*Task data:*
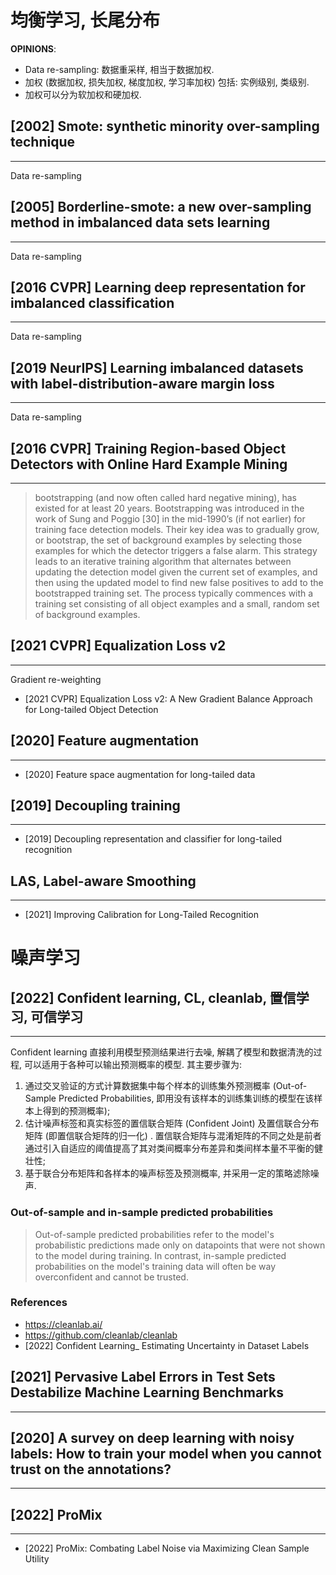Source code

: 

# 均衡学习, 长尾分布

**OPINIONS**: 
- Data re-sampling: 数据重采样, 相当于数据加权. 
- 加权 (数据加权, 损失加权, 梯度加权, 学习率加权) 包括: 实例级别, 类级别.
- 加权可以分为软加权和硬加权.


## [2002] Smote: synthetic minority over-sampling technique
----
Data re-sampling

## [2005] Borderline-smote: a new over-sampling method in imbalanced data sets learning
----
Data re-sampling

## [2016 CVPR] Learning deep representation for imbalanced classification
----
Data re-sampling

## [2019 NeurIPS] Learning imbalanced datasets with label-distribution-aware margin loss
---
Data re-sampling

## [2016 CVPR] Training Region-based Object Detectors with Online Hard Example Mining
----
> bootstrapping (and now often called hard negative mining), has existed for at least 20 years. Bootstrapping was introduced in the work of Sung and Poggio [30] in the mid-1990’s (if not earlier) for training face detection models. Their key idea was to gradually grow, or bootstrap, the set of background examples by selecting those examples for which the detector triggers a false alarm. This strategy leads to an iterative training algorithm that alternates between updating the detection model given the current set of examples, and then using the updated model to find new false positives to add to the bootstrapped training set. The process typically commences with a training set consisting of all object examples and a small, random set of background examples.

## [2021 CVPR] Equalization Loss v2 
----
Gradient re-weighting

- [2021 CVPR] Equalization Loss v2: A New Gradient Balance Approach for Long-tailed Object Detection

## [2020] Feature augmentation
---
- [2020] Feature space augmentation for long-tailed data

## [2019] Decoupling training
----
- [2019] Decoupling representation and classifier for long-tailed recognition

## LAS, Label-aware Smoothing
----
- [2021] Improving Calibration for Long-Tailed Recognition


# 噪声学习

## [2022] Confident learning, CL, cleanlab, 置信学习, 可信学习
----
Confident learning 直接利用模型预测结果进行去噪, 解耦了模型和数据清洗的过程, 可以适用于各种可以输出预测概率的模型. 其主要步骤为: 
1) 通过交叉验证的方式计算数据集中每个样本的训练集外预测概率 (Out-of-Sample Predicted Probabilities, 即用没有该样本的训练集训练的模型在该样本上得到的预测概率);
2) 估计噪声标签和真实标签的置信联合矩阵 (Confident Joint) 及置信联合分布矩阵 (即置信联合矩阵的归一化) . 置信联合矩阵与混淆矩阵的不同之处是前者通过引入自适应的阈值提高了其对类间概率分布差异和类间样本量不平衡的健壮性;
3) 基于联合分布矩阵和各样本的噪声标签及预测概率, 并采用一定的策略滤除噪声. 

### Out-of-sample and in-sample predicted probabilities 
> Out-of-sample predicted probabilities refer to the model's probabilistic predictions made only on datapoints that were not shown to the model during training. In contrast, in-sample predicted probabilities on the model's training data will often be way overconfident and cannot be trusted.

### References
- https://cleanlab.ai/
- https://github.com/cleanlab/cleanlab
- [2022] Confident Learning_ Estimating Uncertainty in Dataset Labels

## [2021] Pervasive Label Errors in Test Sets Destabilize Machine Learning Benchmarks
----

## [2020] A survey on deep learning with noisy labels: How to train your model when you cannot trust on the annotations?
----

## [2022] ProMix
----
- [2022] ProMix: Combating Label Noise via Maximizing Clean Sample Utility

--

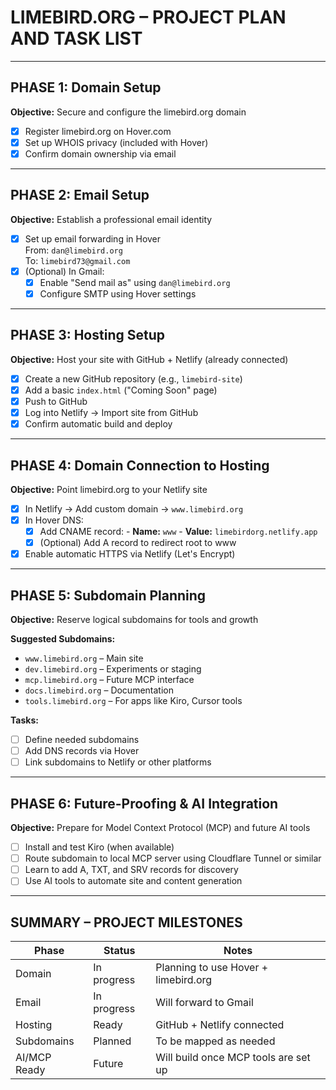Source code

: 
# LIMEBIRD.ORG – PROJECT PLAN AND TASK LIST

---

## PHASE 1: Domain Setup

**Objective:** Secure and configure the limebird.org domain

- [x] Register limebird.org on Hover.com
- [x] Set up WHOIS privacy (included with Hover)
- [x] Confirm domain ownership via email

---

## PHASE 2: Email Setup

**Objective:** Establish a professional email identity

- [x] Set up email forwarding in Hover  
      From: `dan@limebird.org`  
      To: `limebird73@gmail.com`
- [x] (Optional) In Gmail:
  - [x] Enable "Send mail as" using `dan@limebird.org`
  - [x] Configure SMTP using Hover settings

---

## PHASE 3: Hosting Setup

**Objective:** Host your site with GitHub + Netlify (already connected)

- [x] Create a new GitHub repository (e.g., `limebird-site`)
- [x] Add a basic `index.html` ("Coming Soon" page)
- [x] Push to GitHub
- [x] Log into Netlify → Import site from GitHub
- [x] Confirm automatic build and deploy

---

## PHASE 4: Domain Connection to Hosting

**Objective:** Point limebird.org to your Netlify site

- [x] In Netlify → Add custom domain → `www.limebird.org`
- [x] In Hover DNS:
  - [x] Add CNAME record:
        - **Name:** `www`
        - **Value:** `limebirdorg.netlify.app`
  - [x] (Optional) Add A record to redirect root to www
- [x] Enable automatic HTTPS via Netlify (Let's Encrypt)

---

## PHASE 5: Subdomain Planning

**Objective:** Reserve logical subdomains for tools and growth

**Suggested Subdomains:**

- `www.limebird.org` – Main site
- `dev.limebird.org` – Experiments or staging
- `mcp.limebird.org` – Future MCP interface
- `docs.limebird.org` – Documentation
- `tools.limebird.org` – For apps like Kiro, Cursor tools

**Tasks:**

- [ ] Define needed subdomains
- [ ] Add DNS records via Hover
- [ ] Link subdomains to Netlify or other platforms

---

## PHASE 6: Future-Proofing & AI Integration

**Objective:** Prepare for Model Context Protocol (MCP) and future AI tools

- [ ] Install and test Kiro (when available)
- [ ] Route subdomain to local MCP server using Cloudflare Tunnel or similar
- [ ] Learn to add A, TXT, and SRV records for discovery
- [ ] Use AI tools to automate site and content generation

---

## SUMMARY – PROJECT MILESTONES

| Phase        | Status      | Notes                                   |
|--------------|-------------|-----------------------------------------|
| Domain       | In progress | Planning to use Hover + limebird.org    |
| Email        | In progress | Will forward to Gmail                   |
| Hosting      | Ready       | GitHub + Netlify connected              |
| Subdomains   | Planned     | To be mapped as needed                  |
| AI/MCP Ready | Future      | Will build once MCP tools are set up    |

---

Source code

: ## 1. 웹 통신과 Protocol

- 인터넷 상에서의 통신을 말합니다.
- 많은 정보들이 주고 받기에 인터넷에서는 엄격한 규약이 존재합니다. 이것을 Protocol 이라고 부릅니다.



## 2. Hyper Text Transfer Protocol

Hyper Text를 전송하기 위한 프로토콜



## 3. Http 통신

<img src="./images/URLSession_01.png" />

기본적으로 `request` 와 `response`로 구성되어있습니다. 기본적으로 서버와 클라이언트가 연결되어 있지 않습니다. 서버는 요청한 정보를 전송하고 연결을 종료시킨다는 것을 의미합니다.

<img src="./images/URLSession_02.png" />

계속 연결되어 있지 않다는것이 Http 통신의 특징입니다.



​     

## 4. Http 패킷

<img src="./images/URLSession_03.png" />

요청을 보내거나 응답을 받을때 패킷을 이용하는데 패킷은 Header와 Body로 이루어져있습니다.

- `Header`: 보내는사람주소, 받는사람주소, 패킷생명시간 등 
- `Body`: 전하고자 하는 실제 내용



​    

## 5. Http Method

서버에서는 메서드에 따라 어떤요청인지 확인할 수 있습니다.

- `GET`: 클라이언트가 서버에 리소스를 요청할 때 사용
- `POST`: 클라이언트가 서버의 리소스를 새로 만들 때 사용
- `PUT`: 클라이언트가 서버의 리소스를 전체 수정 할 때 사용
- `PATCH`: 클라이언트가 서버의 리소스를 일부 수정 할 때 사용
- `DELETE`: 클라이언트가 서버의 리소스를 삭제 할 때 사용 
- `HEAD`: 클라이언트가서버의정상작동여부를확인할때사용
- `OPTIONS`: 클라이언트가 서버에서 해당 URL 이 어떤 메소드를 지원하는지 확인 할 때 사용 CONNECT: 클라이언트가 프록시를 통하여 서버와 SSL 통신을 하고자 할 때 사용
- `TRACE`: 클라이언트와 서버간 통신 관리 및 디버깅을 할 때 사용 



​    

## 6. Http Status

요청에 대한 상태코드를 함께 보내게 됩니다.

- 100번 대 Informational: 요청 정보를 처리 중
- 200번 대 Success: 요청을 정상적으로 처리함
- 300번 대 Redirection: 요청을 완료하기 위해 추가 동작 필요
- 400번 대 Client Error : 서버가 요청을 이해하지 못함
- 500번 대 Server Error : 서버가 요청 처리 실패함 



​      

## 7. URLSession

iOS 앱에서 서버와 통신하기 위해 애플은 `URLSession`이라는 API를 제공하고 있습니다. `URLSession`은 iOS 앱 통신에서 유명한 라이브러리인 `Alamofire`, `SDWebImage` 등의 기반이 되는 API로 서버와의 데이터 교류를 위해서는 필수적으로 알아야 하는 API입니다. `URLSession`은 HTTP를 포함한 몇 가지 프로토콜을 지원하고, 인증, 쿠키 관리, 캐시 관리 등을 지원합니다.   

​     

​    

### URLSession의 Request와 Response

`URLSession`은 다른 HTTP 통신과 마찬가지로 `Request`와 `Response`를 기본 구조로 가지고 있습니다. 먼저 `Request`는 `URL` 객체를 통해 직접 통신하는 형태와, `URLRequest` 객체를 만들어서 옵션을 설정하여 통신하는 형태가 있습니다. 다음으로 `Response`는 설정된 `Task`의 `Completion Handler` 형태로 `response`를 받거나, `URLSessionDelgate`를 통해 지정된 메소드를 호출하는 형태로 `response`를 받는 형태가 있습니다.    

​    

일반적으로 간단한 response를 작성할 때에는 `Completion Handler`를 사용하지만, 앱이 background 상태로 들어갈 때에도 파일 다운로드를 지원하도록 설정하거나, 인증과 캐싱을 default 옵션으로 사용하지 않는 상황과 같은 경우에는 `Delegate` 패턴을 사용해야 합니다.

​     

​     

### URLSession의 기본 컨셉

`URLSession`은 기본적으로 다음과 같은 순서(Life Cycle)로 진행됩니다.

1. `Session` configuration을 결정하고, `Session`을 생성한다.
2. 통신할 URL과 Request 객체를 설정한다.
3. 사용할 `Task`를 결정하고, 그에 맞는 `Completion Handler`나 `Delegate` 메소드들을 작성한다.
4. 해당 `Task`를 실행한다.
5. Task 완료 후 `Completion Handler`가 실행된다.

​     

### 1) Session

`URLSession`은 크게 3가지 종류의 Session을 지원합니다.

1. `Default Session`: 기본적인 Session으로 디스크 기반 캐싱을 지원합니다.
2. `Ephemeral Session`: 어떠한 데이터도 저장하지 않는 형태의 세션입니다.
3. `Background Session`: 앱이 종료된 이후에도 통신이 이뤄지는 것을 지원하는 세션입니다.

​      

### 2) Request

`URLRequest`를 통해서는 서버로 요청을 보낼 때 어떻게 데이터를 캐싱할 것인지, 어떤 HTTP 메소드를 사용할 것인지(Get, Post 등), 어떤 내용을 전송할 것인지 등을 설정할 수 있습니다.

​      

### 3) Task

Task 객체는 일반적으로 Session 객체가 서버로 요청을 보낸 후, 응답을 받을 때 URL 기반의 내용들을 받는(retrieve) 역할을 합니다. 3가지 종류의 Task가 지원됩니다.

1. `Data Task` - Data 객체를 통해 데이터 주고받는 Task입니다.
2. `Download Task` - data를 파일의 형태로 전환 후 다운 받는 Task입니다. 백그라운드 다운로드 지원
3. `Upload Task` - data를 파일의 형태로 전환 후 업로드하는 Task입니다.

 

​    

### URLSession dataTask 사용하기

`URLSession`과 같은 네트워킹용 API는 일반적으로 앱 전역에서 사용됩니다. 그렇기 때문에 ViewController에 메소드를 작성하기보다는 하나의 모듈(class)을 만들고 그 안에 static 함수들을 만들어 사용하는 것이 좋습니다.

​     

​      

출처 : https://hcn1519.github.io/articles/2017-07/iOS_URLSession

*Work required:* The response should hold exactly the lines starting at the line with "## [2022] Confident" and ending at the line with "1) 通过交叉验证的方式计算数据集中每个样本的训练集外预测概率 (Out-of-Sample", and no other line of the material above.

*Task result:*
## [2022] Confident learning, CL, cleanlab, 置信学习, 可信学习
----
Confident learning 直接利用模型预测结果进行去噪, 解耦了模型和数据清洗的过程, 可以适用于各种可以输出预测概率的模型. 其主要步骤为: 
1) 通过交叉验证的方式计算数据集中每个样本的训练集外预测概率 (Out-of-Sample Predicted Probabilities, 即用没有该样本的训练集训练的模型在该样本上得到的预测概率);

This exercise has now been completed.